To do:
Once the pictures are set aside, copy the data below exactly as it stands.

START Supplied records

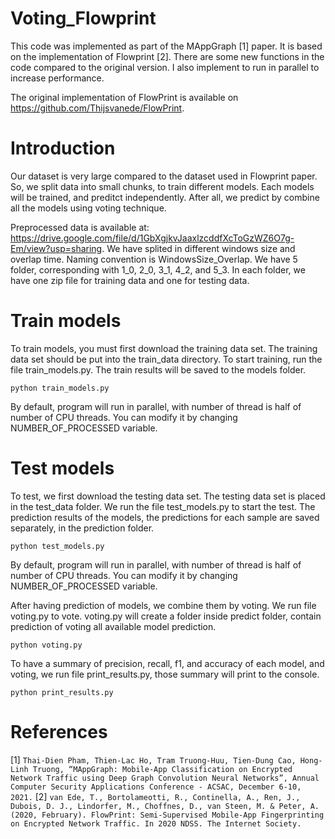 # Voting_Flowprint

This code was implemented as part of the MAppGraph [1] paper. It is based on the implementation of Flowprint [2]. There are some new functions in the code compared to the original version. I also implement to run in parallel to increase performance.

The original implementation of FlowPrint is available on https://github.com/Thijsvanede/FlowPrint.

# Introduction

Our dataset is very large compared to the dataset used in Flowprint paper. So, we split data into small chunks, to train different models. Each models will be trained, and preditct independently. After all, we predict by combine all the models using voting technique.

Preprocessed data is available at: https://drive.google.com/file/d/1GbXgjkvJaaxlzcddfXcToGzWZ6O7g-Em/view?usp=sharing.
We have splited in different windows size and overlap time. Naming convention is WindowsSize_Overlap. We have 5 folder, corresponding with 1_0, 2_0, 3_1, 4_2, and 5_3. In each folder, we have one zip file for training data and one for testing data.

# Train models

To train models, you must first download the training data set. The training data set should be put into the train_data directory. To start training, run the file train_models.py. The train results will be saved to the models folder.
```
python train_models.py
```

By default, program will run in parallel, with number of thread is half of number of CPU threads. You can modify it by changing NUMBER_OF_PROCESSED variable.

# Test models

To test, we first download the testing data set. The testing data set is placed in the test_data folder.
We run the file test_models.py to start the test. The prediction results of the models, the predictions for each sample are saved separately, in the prediction folder.
```
python test_models.py
```

By default, program will run in parallel, with number of thread is half of number of CPU threads. You can modify it by changing NUMBER_OF_PROCESSED variable.

After having prediction of models, we combine them by voting. We run file voting.py to vote. voting.py will create a folder inside predict folder, contain prediction of voting all available model prediction.
```
python voting.py
```

To have a summary of precision, recall, f1, and accuracy of each model, and voting, we run file print_results.py, those summary will print to the console.
```
python print_results.py
```


# References
[1] `Thai-Dien Pham, Thien-Lac Ho, Tram Truong-Huu, Tien-Dung Cao, Hong-Linh Truong, “MAppGraph: Mobile-App Classification on Encrypted Network Traffic using Deep Graph Convolution Neural Networks”, Annual Computer Security Applications Conference - ACSAC, December 6-10, 2021.`
[2] `van Ede, T., Bortolameotti, R., Continella, A., Ren, J., Dubois, D. J., Lindorfer, M., Choffnes, D., van Steen, M. & Peter, A. (2020, February). FlowPrint: Semi-Supervised Mobile-App Fingerprinting on Encrypted Network Traffic. In 2020 NDSS. The Internet Society.`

END Supplied records

Output for this task:
 # Voting_Flowprint

This code was implemented as part of the MAppGraph [1] paper. It is based on the implementation of Flowprint [2]. There are some new functions in the code compared to the original version. I also implement to run in parallel to increase performance.

The original implementation of FlowPrint is available on https://github.com/Thijsvanede/FlowPrint.

# Introduction

Our dataset is very large compared to the dataset used in Flowprint paper. So, we split data into small chunks, to train different models. Each models will be trained, and preditct independently. After all, we predict by combine all the models using voting technique.

Preprocessed data is available at: https://drive.google.com/file/d/1GbXgjkvJaaxlzcddfXcToGzWZ6O7g-Em/view?usp=sharing.
We have splited in different windows size and overlap time. Naming convention is WindowsSize_Overlap. We have 5 folder, corresponding with 1_0, 2_0, 3_1, 4_2, and 5_3. In each folder, we have one zip file for training data and one for testing data.

# Train models

To train models, you must first download the training data set. The training data set should be put into the train_data directory. To start training, run the file train_models.py. The train results will be saved to the models folder.
```
python train_models.py
```

By default, program will run in parallel, with number of thread is half of number of CPU threads. You can modify it by changing NUMBER_OF_PROCESSED variable.

# Test models

To test, we first download the testing data set. The testing data set is placed in the test_data folder.
We run the file test_models.py to start the test. The prediction results of the models, the predictions for each sample are saved separately, in the prediction folder.
```
python test_models.py
```

By default, program will run in parallel, with number of thread is half of number of CPU threads. You can modify it by changing NUMBER_OF_PROCESSED variable.

After having prediction of models, we combine them by voting. We run file voting.py to vote. voting.py will create a folder inside predict folder, contain prediction of voting all available model prediction.
```
python voting.py
```

To have a summary of precision, recall, f1, and accuracy of each model, and voting, we run file print_results.py, those summary will print to the console.
```
python print_results.py
```


# References
[1] `Thai-Dien Pham, Thien-Lac Ho, Tram Truong-Huu, Tien-Dung Cao, Hong-Linh Truong, “MAppGraph: Mobile-App Classification on Encrypted Network Traffic using Deep Graph Convolution Neural Networks”, Annual Computer Security Applications Conference - ACSAC, December 6-10, 2021.`
[2] `van Ede, T., Bortolameotti, R., Continella, A., Ren, J., Dubois, D. J., Lindorfer, M., Choffnes, D., van Steen, M. & Peter, A. (2020, February). FlowPrint: Semi-Supervised Mobile-App Fingerprinting on Encrypted Network Traffic. In 2020 NDSS. The Internet Society.`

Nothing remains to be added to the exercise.